The United States has the largest prison population in the world; the federal prison system holds nearly 165,000 people, which is less than 10% of the total prison population. Millions more reside in state and local facilities. Even with its comparatively smaller operation though, the federal prison system spent $9.3 billion in 2019.
Healthcare is the Bureau of Prison’s second greatest costs following staffing expenses, and medical care, drug treatment, and psychological care totaled to about $1.34 billion in 2016. However, it is well-documented how sparse healthcare services really are in these aging facilities, to say the least, so it is easy to conclude that prisons are ill-equipped to handle the dangers a global pandemic presents for those who live and work in prisons.
Mass incarceration is thus a “uniquely American risk” when it comes to trying to slow the spread of the virus. As of June 23, The Marshall Project reports there are around 48,764 confirmed cases of the virus in jails and prisons, with 12 of the 15 largest outbreaks of the virus occurring at correctional facilities.
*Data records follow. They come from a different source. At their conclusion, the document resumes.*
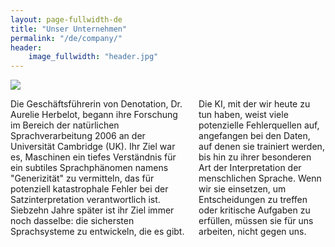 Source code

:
 ```yaml
---
layout: page-fullwidth-de
title: "Unser Unternehmen"
permalink: "/de/company/"
header:
    image_fullwidth: "header.jpg"
---
```


<div class='row'>
 <div class="medium-6 columns b20">
   <img src="../../images/ah.jpg"/>
 </div>
 <div class="medium-6 columns b20">
 <p>Die Geschäftsführerin von Denotation, Dr. Aurelie Herbelot, begann ihre Forschung im Bereich der natürlichen Sprachverarbeitung 2006 an der Universität Cambridge (UK). Ihr Ziel war es, Maschinen ein tiefes Verständnis für ein subtiles Sprachphänomen namens "Generizität" zu vermitteln, das für potenziell katastrophale Fehler bei der Satzinterpretation verantwortlich ist. Siebzehn Jahre später ist ihr Ziel immer noch dasselbe: die sichersten Sprachsysteme zu entwickeln, die es gibt.</p>
 <p>Die KI, mit der wir heute zu tun haben, weist viele potenzielle Fehlerquellen auf, angefangen bei den Daten, auf denen sie trainiert werden, bis hin zu ihrer besonderen Art der Interpretation der menschlichen Sprache. Wenn wir sie einsetzen, um Entscheidungen zu treffen oder kritische Aufgaben zu erfüllen, müssen sie für uns arbeiten, nicht gegen uns.</p>
 </div>
</div>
Much of this has to do with the fact that jails and prisons are overcrowded and understaffed; with populations of up to 2,000 at federal prison facilities, social distancing is practically impossible. Unsanitary facilities operating at full capacity, along with the lack of testing, failure to distribute PPE, or even basic amenities like soap or hand sanitizer, and the fact that there are around 35,000 employees moving in and out of these facilities everyday, makes the spread of the virus in prisons and surrounding communities all the more likely.
We must also acknowledge how the prison population is much more vulnerable to the virus than the general population; nearly 20% of incarcerated people in the federal prison system are aged 50 or older, and there is an overrepresentation of people with physical or cognitive disabilities and chronic illnesses in prisons, who are more often than not deprived of necessary medical care.
This all really begs the question: why are we spending billions on a system set up only to amplify harm, especially in the context of a global public health crisis? As the calls for defunding police gain momentum around the country, we should consider how these arguments can be extended to the justice system and prisons.
Although the CARES Act provided the BOP an additional $100 million in emergency funding to respond to COVID-19 and expanded the use of home confinement, the federal government has yet to take action on the one thing the United Nations, health experts, and activists agree could mitigate further spread of the virus: mass decarceration.
Many states have begun the process of reopening despite the massive resurgence in infections across the U.S., which reported 44,000 new cases last Friday. Meanwhile, prisons and jails remain hotspots of the pandemic where infection rates are rising sharply. Until the United States commits to truly de-densifying prisons and reconsidering the forces that lead to mass incarceration, it cannot pretend that the pandemic will fade away any time soon.